# Records provided
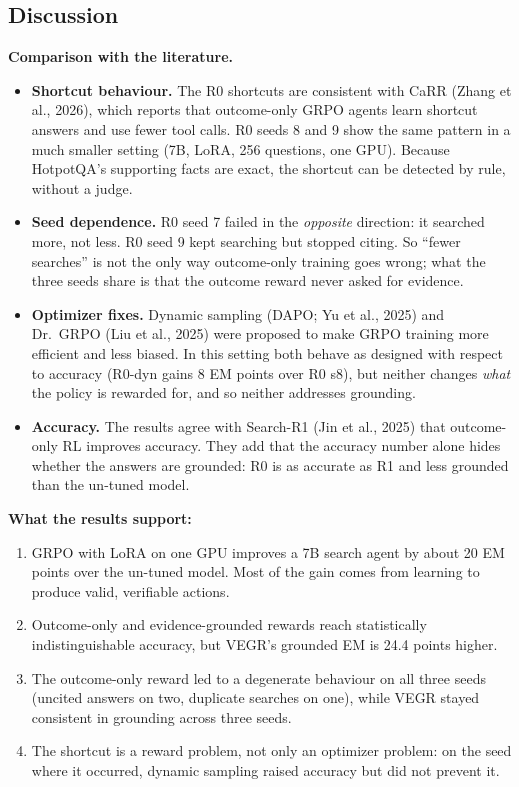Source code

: \subsection{Discussion}\label{sec:4.8}

\textbf{Comparison with the literature.}

\begin{itemize}
\tightlist
\item
  \textbf{Shortcut behaviour.} The R0 shortcuts are consistent with CaRR
  (Zhang et al., 2026), which reports that outcome-only GRPO agents
  learn shortcut answers and use fewer tool calls. R0 seeds 8 and 9 show
  the same pattern in a much smaller setting (7B, LoRA, 256 questions,
  one GPU). Because HotpotQA's supporting facts are exact, the shortcut
  can be detected by rule, without a judge.
\item
  \textbf{Seed dependence.} R0 seed 7 failed in the \emph{opposite}
  direction: it searched more, not less. R0 seed 9 kept searching but
  stopped citing. So ``fewer searches'' is not the only way outcome-only
  training goes wrong; what the three seeds share is that the outcome
  reward never asked for evidence.
\item
  \textbf{Optimizer fixes.} Dynamic sampling (DAPO; Yu et al., 2025) and
  Dr.~GRPO (Liu et al., 2025) were proposed to make GRPO training more
  efficient and less biased. In this setting both behave as designed
  with respect to accuracy (R0-dyn gains 8 EM points over R0 s8), but
  neither changes \emph{what} the policy is rewarded for, and so neither
  addresses grounding.
\item
  \textbf{Accuracy.} The results agree with Search-R1 (Jin et al., 2025)
  that outcome-only RL improves accuracy. They add that the accuracy
  number alone hides whether the answers are grounded: R0 is as accurate
  as R1 and less grounded than the un-tuned model.
\end{itemize}

\textbf{What the results support:}

\begin{enumerate}
\def\labelenumi{\arabic{enumi}.}
\tightlist
\item
  GRPO with LoRA on one GPU improves a 7B search agent by about 20 EM
  points over the un-tuned model. Most of the gain comes from learning
  to produce valid, verifiable actions.
\item
  Outcome-only and evidence-grounded rewards reach statistically
  indistinguishable accuracy, but VEGR's grounded EM is 24.4 points
  higher.
\item
  The outcome-only reward led to a degenerate behaviour on all three
  seeds (uncited answers on two, duplicate searches on one), while VEGR
  stayed consistent in grounding across three seeds.
\item
  The shortcut is a reward problem, not only an optimizer problem: on
  the seed where it occurred, dynamic sampling raised accuracy but did
  not prevent it.
\end{enumerate}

# Exercise
Identify each line in the records above containing the word "less"; copy those lines.

# The answer
  direction: it searched more, not less. R0 seed 9 kept searching but
  efficient and less biased. In this setting both behave as designed
  as R1 and less grounded than the un-tuned model.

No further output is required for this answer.